According to an embodiment, the heat exchanger plate 106 may have an essentially flat first surface portion 210 that is tilted at a second angle β with respect to the plane S. This second angle β may be in the range 0° < B < 135°. The case B = 90° represents a first surface portion 210 that is perpendicular to the plane S. The unrealistic value β = 0° represent an asymptotic limit, resulting in a first fluid channel 108 with vanishing height and a lack of spacing between the main surface portions 218, 218' of adjacent heat exchanger plates 106, 106'. For the cases B < 90° shown in FIG. 4, the first surface portions 210, 210' are inclined with respect to the plane S, resulting in a first fluid channel 108 with a regular hexagonal shape. The range 90° < B < 135° similarly yields a hexagonal shape with first surface portions that are folded inward with respect to the first fluid channel 108. In both such configurations, the corner surface portions 224 of the heat exchanger plate may be folded along the additional folding lines 233. This second angle B may preferably be in the range 30° < B < 135°, in order to maintain a heat exchanger shell 104 with first surface portions 210 that are not excessively protruding or sharp near the edges.

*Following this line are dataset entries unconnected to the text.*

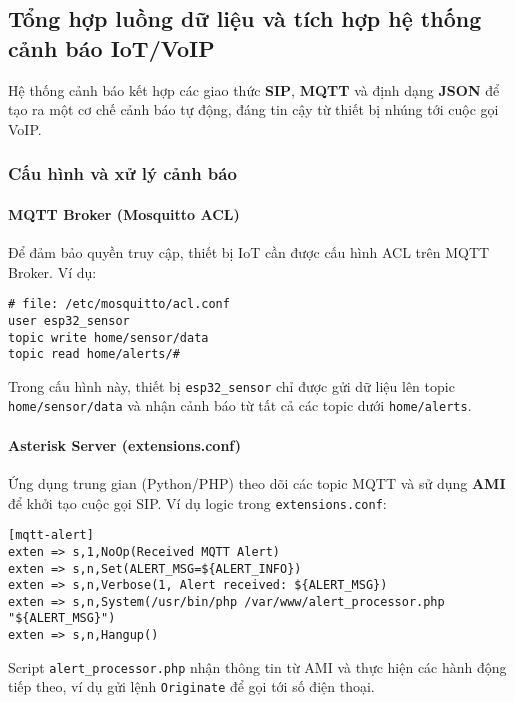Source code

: \subsection{Tổng hợp luồng dữ liệu và tích hợp hệ thống cảnh báo IoT/VoIP}
\label{subsec:system_integration}

Hệ thống cảnh báo kết hợp các giao thức \textbf{SIP}, \textbf{MQTT} và định dạng \textbf{JSON} để tạo ra một cơ chế cảnh báo tự động, đáng tin cậy từ thiết bị nhúng tới cuộc gọi VoIP.

\subsubsection{Cấu hình và xử lý cảnh báo}
\paragraph{MQTT Broker (Mosquitto ACL)}
Để đảm bảo quyền truy cập, thiết bị IoT cần được cấu hình ACL trên MQTT Broker. Ví dụ:
\begin{verbatim}
# file: /etc/mosquitto/acl.conf
user esp32_sensor
topic write home/sensor/data
topic read home/alerts/#
\end{verbatim}
Trong cấu hình này, thiết bị \texttt{esp32\_sensor} chỉ được gửi dữ liệu lên topic \texttt{home/sensor/data} và nhận cảnh báo từ tất cả các topic dưới \texttt{home/alerts}.

\paragraph{Asterisk Server (extensions.conf)}
Ứng dụng trung gian (Python/PHP) theo dõi các topic MQTT và sử dụng \textbf{AMI} để khởi tạo cuộc gọi SIP. Ví dụ logic trong \texttt{extensions.conf}:
\begin{verbatim}
[mqtt-alert]
exten => s,1,NoOp(Received MQTT Alert)
exten => s,n,Set(ALERT_MSG=${ALERT_INFO})
exten => s,n,Verbose(1, Alert received: ${ALERT_MSG})
exten => s,n,System(/usr/bin/php /var/www/alert_processor.php "${ALERT_MSG}")
exten => s,n,Hangup()
\end{verbatim}
Script \texttt{alert\_processor.php} nhận thông tin từ AMI và thực hiện các hành động tiếp theo, ví dụ gửi lệnh \texttt{Originate} để gọi tới số điện thoại.

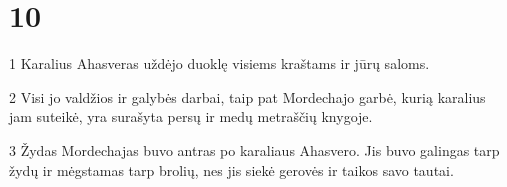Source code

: \chapter{10}


\par 1 Karalius Ahasveras uždėjo duoklę visiems kraštams ir jūrų saloms. 
\par 2 Visi jo valdžios ir galybės darbai, taip pat Mordechajo garbė, kurią karalius jam suteikė, yra surašyta persų ir medų metraščių knygoje. 
\par 3 Žydas Mordechajas buvo antras po karaliaus Ahasvero. Jis buvo galingas tarp žydų ir mėgstamas tarp brolių, nes jis siekė gerovės ir taikos savo tautai.




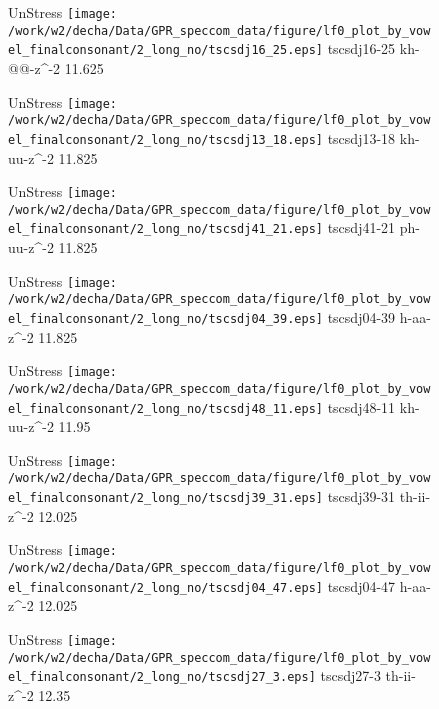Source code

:\documentclass{article}
\begin{document}
\begin{figure}[t]
\begin{minipage}[b]{.24\textwidth}
UnStress
\centering
\texttt{[image: /work/w2/decha/Data/GPR\_speccom\_data/figure/lf0\_plot\_by\_vowel\_finalconsonant/2\_long\_no/tscsdj16\_25.eps]}
tscsdj16-25 kh-@@-z\textasciicircum-2 11.625
\end{minipage}
\begin{minipage}[b]{.24\textwidth}
UnStress
\centering
\texttt{[image: /work/w2/decha/Data/GPR\_speccom\_data/figure/lf0\_plot\_by\_vowel\_finalconsonant/2\_long\_no/tscsdj13\_18.eps]}
tscsdj13-18 kh-uu-z\textasciicircum-2 11.825
\end{minipage}
\begin{minipage}[b]{.24\textwidth}
UnStress
\centering
\texttt{[image: /work/w2/decha/Data/GPR\_speccom\_data/figure/lf0\_plot\_by\_vowel\_finalconsonant/2\_long\_no/tscsdj41\_21.eps]}
tscsdj41-21 ph-uu-z\textasciicircum-2 11.825
\end{minipage}
\begin{minipage}[b]{.24\textwidth}
UnStress
\centering
\texttt{[image: /work/w2/decha/Data/GPR\_speccom\_data/figure/lf0\_plot\_by\_vowel\_finalconsonant/2\_long\_no/tscsdj04\_39.eps]}
tscsdj04-39 h-aa-z\textasciicircum-2 11.825
\end{minipage}
\end{figure}
\clearpage
\begin{figure}[t]
\begin{minipage}[b]{.24\textwidth}
UnStress
\centering
\texttt{[image: /work/w2/decha/Data/GPR\_speccom\_data/figure/lf0\_plot\_by\_vowel\_finalconsonant/2\_long\_no/tscsdj48\_11.eps]}
tscsdj48-11 kh-uu-z\textasciicircum-2 11.95
\end{minipage}
\begin{minipage}[b]{.24\textwidth}
UnStress
\centering
\texttt{[image: /work/w2/decha/Data/GPR\_speccom\_data/figure/lf0\_plot\_by\_vowel\_finalconsonant/2\_long\_no/tscsdj39\_31.eps]}
tscsdj39-31 th-ii-z\textasciicircum-2 12.025
\end{minipage}
\begin{minipage}[b]{.24\textwidth}
UnStress
\centering
\texttt{[image: /work/w2/decha/Data/GPR\_speccom\_data/figure/lf0\_plot\_by\_vowel\_finalconsonant/2\_long\_no/tscsdj04\_47.eps]}
tscsdj04-47 h-aa-z\textasciicircum-2 12.025
\end{minipage}
\begin{minipage}[b]{.24\textwidth}
UnStress
\centering
\texttt{[image: /work/w2/decha/Data/GPR\_speccom\_data/figure/lf0\_plot\_by\_vowel\_finalconsonant/2\_long\_no/tscsdj27\_3.eps]}
tscsdj27-3 th-ii-z\textasciicircum-2 12.35
\end{minipage}
\end{figure}
\end{document}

Alternatively, a heat exchanger plate 106 may have first and/or second surface portions 210, 212 that are curvedly bent, as is explained with reference to FIG.'s 5A - 5E. In such cases, the first surface portion 210 is not a folded planar region, rendering the concept of the second angle B less useful. Here, a ratio between the height H of the first partial fluid channel and the projected width W of the first surface portion onto the plane S is more appropriate. For the same reason given above, the ratio H/W for outwards projecting first surface portions 210 is preferably larger than 1/V3. The upper bound for H/W cannot be given, but corresponds to a curved first surface portion 210 configuration that converges to the perpendicular configuration shown in FIG. 5A.

FIG.'s 5 A - 5 J present partial cross sections of the first fluid channel 108 for various embodiments of the heat exchanger shell. FIG.'s 5 A - 5E focus on the shape of the first surface portions 210, 210' of two abutting heat exchanger plates 106, 106'. In accordance to the adopted meaning of the terms "bending" or "folding" previously explained, the first surface portions 210, 210' may be bent in various ways, resulting in various shapes. Shown shapes for the first surface portions 210, 210' are planar and perpendicular (FIG. 5A), planar and tilted (FIG. 5B), concave (FIG. 5C), convex (FIG. 5D), and sinusoidal (FIG. 5E). Furthermore, FIG.'s 5A - 5J illustrate various shapes for the contacting regions 214, 214' of adjacent heat exchanger plates 106, 106', 302, 302' as well as the methods of attaching adjacent plates. These first contacting regions 214, 214' may be formed by the first plate edges 220, 220' (FIG.'s 5 A - 5E), by the entire first flanges 304, 304' (FIG. 5F), or by regions of the first flanges 304, 304' that exclude the first flange portions 310, 310' (FIG.'s 5G - 51).

As is shown in FIG.'s 5G - 51, the first flange 304 may have a first flange portion 310 that is bent such that it is tilted with respect to the plane S. The tilted first flange portion 310 will not lie in the plane S and therefore does not coincide with the first contacting region 214. A tilt between the plane S and the first flange portion 310 may be described by a third angle γ. The third angle γ is restricted to the range

0° < γ < 180°. The upper bound of this range may be further limited by the possibility of physical contact between the first flange portion 310 and the first surface portion 210.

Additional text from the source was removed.